According to the company's 2021 annual report, management continues to steadily expand its other business lines, including bill-pay solutions. According to their whitepaper, Innovation in Payments: Multiple Paths, One Destination, they believe that financial services firms should invest in a suite payment solutions:
Real-time payments, SWIFT gpi, SWIFT’s transaction manager, artificial intelligence, blockchain and digital currencies —to name just a few —are each providing banks with opportunities to make domestic and cross-border transactions faster, more frictionless, efficient, transparent and cost-effective.
In 2021, BK formed an enterprise Digital Asset unit to accelerate technology advancements in custody, administration, execution across asset classes, including cryptocurrencies. Currently, the cryptocurrency market has ballooned into a $2 trillion industry, and the financial services industry for the most part believes that cryptocurrency is here to stay and even more so blockchain technologies will shape the future. Ex-CEO of Goldman Sachs, Llyod Blankfein, gave a fair response regarding the crypto marketplace back in January when interviewing with CNBC:
"It’s lost a lot of value, but at a point where it’s trillions of dollars of value contributing to it and the whole ecosystem growing around it."
My sense is that cryptocurrency will become further entrenched in the global financial system and valuations will continue growing over the long term. BK made a direct investment in early 2021 in the cryptocurrency compliance software, Chainanalysis. Chainanalysis is reportedly growing revenue by more than 100% and recently completed a funding round that led to an $8 billion valuation. BK now using Chainanalysis software plans to launch its custody platform, further building upon its leading custody position globally.
In other words, BK has already capitalized on direct investments in the crypto industry and will likely develop itself as one of the top crypto custodians, if not the market leader in the industry, given its well-developed infrastructure and room for revenue synergies across investment asset classes.
Key Earnings Factors
BK maintains exceptionally low funding costs as all four major bond rating agencies have provided credit ratings between "A" and "AA" for the parent company and its subsidiaries.
BK Credit Ratings (BNY Mellon)
With a strong capital structure, the company's funding costs remain very low, and issued senior notes throughout 2021 at 0.5% and 2% coupons with varying maturity dates.

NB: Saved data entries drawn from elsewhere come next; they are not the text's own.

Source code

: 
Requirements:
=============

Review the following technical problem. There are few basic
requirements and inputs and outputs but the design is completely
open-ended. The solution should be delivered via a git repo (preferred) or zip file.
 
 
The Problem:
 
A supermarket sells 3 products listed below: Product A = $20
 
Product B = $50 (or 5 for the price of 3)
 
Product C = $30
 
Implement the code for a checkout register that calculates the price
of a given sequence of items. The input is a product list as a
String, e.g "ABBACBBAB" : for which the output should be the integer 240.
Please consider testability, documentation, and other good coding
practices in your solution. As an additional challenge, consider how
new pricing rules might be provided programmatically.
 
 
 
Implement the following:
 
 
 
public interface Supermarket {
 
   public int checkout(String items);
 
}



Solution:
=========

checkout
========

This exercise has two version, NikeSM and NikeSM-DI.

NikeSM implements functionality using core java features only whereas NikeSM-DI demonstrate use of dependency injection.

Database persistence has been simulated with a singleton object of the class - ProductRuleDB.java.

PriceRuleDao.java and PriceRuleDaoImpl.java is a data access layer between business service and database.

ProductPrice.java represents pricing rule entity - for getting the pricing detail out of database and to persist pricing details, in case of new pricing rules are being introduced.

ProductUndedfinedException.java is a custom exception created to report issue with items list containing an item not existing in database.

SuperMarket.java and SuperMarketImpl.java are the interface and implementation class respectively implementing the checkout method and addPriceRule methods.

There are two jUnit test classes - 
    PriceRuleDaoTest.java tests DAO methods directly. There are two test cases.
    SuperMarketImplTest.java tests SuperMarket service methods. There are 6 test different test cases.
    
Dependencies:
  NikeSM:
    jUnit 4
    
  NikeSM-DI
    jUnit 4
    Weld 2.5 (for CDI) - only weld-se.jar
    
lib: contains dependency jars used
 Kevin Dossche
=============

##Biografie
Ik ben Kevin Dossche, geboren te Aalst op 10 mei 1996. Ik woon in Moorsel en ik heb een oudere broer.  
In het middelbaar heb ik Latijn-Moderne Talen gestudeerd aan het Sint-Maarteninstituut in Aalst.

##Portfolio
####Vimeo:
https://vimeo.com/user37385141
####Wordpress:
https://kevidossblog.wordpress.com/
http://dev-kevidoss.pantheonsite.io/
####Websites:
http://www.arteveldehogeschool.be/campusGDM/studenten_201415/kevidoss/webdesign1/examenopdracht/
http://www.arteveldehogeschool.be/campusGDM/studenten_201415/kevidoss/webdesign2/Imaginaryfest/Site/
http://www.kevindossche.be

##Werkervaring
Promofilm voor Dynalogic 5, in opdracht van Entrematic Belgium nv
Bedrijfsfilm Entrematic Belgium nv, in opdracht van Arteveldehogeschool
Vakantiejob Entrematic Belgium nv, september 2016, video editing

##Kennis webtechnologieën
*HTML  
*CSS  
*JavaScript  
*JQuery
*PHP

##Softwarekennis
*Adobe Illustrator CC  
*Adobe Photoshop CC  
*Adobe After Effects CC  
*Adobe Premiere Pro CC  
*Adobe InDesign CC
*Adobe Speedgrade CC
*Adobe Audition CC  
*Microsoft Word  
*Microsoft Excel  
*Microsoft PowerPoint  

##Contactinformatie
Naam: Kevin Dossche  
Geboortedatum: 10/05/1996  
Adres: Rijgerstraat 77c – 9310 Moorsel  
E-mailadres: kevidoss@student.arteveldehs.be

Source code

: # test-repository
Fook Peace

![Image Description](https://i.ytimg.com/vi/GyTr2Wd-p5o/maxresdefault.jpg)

BK is interest rate sensitive and therefore generates a considerable amount of its earnings through net interest margin and net interest revenue. Net interest margin showed moderate compression in 2021, along with net interest revenue. However, with the Federal Reserve expected to raise interest rates over the course of 2022 and 2023, that alone could expand earnings by 10% or more. According to CME Group's FedWatch Tool, the Federal Funds Rate is projected to reach 1.5% by mid-2023. Even if the Fed takes longer than expected to hit that target, the more important factor is to consider that we will be directionally lifting off the zero lower bound. More on this later.
Regarding returns on tangible equity, BK is first-class by generating consistent 20+%, which runs above other banking and asset management industry operators. Why? It's mostly due to the company's significant barriers to entry, and the primary forms of competition come from the likes of State Street (STT) and Black Rock (BLK), among others.
Buy Like Buffett
In mid-2017, Warren Buffett increased his stake in BK by approximately 52% at an average purchase price of $47.79 per share. At the time, the company's price to book value was around 1.3x. According to Berkshire Hathaway's 2021 shareholder letter, BK still remains a top 15 holding and total ownership floats around 8.3%.
The share price has increased slightly since then to $50/share, however, BK has cumulatively generated more than four years worth of net earnings. Additionally, management has aggressively repurchased outstanding shares, which effectively dropped the share count from 1+ billion to 800 million, or 23% since Buffett's purchase price.
Yes, net income has come down by approximately 10% due to lower interest rates, however, investors can now buy into BK at a price to book value of 1x, which is 30% discount to the levels Buffett acquired shares back in 2017.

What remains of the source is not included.